Tally the lines below containing the word "various" and give that total alone.

[Material for this task — start]

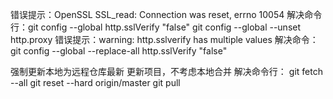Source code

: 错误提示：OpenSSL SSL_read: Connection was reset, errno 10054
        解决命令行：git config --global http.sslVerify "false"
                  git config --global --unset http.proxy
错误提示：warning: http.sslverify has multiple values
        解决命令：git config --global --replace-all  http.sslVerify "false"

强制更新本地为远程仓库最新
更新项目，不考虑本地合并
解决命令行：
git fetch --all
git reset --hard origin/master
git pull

[Material for this task — finish]
[Material for this task — start]

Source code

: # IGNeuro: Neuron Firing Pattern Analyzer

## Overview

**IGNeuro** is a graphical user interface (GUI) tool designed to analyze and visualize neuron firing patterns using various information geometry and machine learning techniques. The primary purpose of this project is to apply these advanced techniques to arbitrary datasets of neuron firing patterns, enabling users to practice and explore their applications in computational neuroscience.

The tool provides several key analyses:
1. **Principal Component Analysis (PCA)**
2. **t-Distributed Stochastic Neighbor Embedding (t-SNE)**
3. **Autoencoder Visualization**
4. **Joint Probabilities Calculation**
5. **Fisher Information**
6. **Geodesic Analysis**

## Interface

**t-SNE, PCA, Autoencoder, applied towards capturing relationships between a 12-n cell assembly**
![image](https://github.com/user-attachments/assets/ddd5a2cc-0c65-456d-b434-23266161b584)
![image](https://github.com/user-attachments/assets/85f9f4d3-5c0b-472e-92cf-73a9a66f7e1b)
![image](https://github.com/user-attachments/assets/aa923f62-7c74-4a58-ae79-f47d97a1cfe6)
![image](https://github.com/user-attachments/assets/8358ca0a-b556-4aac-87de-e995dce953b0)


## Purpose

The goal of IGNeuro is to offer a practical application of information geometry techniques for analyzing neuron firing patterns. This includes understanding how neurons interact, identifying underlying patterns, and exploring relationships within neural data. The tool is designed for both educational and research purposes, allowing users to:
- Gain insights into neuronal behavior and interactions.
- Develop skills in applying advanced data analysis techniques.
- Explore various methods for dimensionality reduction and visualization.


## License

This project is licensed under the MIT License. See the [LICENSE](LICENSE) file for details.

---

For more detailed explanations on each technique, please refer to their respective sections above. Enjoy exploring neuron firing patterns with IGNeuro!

[Material for this task — finish]

§ **Written response**: 2